To summarize briefly, activating the T lymphocytes and B lymphocytes is another important mechanism for TCM polysaccharides to anti-HCC. The TCR, BCR, and TLRs are the main binding sites for TCM polysaccharides to induce the activation of immune cells in the adaptive immunity system.
4 Experimental and Clinical trials on HCC of TCM polysaccharides by modulating immune response
4.1 Experimental trial on HCC of TCM polysaccharides by modulating immune response
4.1.1 Trametes robiniophila Murr polysaccharide
Trametes robiniophila Murr is a kind of light brown agaric growing on the trunk of the Sophora tree, belonging to Agaricales and Basidiomycetes.
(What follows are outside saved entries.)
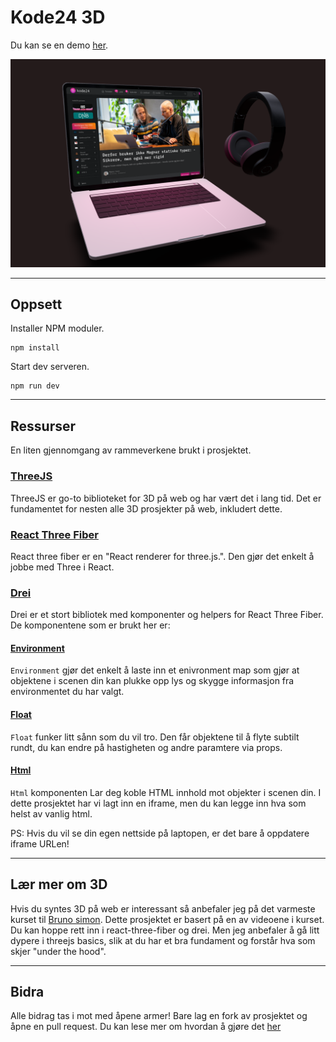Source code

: # Kode24 3D

Du kan se en demo [her](https://3dkode24.netlify.app/).

![Preview av siden](preview.png)

---

## Oppsett

Installer NPM moduler.

```
npm install
```

Start dev serveren.

```
npm run dev
```

---

## Ressurser

En liten gjennomgang av rammeverkene brukt i prosjektet.

### [ThreeJS](https://threejs.org/)

ThreeJS er go-to biblioteket for 3D på web og har vært det i lang tid. Det er fundamentet for nesten alle 3D prosjekter på web, inkludert dette.

### [React Three Fiber](https://docs.pmnd.rs/react-three-fiber/getting-started/introduction)

React three fiber er en "React renderer for three.js.". Den gjør det enkelt å jobbe med Three i React.

### [Drei](https://github.com/pmndrs/drei)

Drei er et stort bibliotek med komponenter og helpers for React Three Fiber. De komponentene som er brukt her er:


#### [Environment](https://github.com/pmndrs/drei#environment) 

`Environment` gjør det enkelt å laste inn et enivronment map som gjør at objektene i scenen din kan plukke opp lys og skygge informasjon fra environmentet du har valgt. 

#### [Float](https://github.com/pmndrs/drei#float)

`Float` funker litt sånn som du vil tro. Den får objektene til å flyte subtilt rundt, du kan endre på hastigheten og andre paramtere via props.

#### [Html](https://github.com/pmndrs/drei#html)

`Html` komponenten Lar deg koble HTML innhold mot objekter i scenen din. I dette prosjektet har vi lagt inn en iframe, men du kan legge inn hva som helst av vanlig html. 

PS: Hvis du vil se din egen nettside på laptopen, er det bare å oppdatere iframe URLen!

---

## Lær mer om 3D

Hvis du syntes 3D på web er interessant så anbefaler jeg på det varmeste kurset til [Bruno simon](https://threejs-journey.com/#). Dette prosjektet er basert på en av videoene i kurset. Du kan hoppe rett inn i react-three-fiber og drei. Men jeg anbefaler å gå litt dypere i threejs basics, slik at du har et bra fundament og forstår hva som skjer "under the hood".

---

## Bidra

Alle bidrag tas i mot med åpene armer! Bare lag en fork av prosjektet og åpne en pull request. Du kan lese mer om hvordan å gjøre det [her](https://docs.github.com/en/pull-requests/collaborating-with-pull-requests/proposing-changes-to-your-work-with-pull-requests/creating-a-pull-request-from-a-fork)

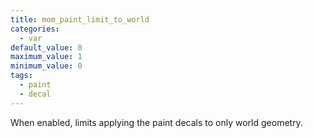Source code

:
 ```yaml
---
title: mom_paint_limit_to_world
categories:
  - var
default_value: 0
maximum_value: 1
minimum_value: 0
tags:
  - paint
  - decal
---
```


When enabled, limits applying the paint decals to only world geometry.
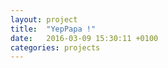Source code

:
 ```yaml
---
layout: project
title:  "YepPapa !"
date:   2016-03-09 15:30:11 +0100
categories: projects
---
```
It is also known as Huaier and has been used in traditional Chinese medicine for nearly 1,600 years and was first documented by Li Shizhen of the Ming Dynasty (71). In recent decades, Trametes robiniophila Murr has been discovered and used as a supplement in the treatment of cancer, especially has achieved satisfactory results for anti-HCC (72, 73). The accumulated evidence shows that the anti-tumor mechanism of Trametes robiniophila Murr is mainly to inhibit the proliferation of endothelial cells, interfere with the formation of tumor blood vessels, activate the immune system, induce the apoptosis of tumor cells, and inhibit the proliferation of tumor cells (74, 75). Trametes robiniophila Murr Polysaccharide, one homogenous polysaccharide purified from Huaier, exerted more potent antitumor activity in inhibiting HCC growth (76). In an HCC H22-based mice experiment, Trametes robiniophila Murr Polysaccharide significantly repressed the growth and the pulmonary metastasis of the transplanted H22 solid HCC in vivo. While prolonging the live time of mice bearing H22 tumors, Trametes robiniophila Murr Polysaccharide elevated the relative weight of immune organs (spleen and thymus) and lymphocyte proliferation reaction notably, including an increasing percentage of CD4+ T cells and natural killer (NK) cells, whereas a decreasing number of CD8+ T cells. Besides, the administration of Trametes robiniophila Murr Polysaccharide promoted the secretion of immune-stimulating serum cytokines (IL-2 and IFN-γ) but inhibited the production of immune-suppressing serum cytokines (IL-10) in H22-bearing mice (77). It suggested that Trametes robiniophila Murr Polysaccharide could exhibit prominent antitumor activities via enhancement of host immune system function, and could be developed individually as a potent immunological response modifier for HCC therapy.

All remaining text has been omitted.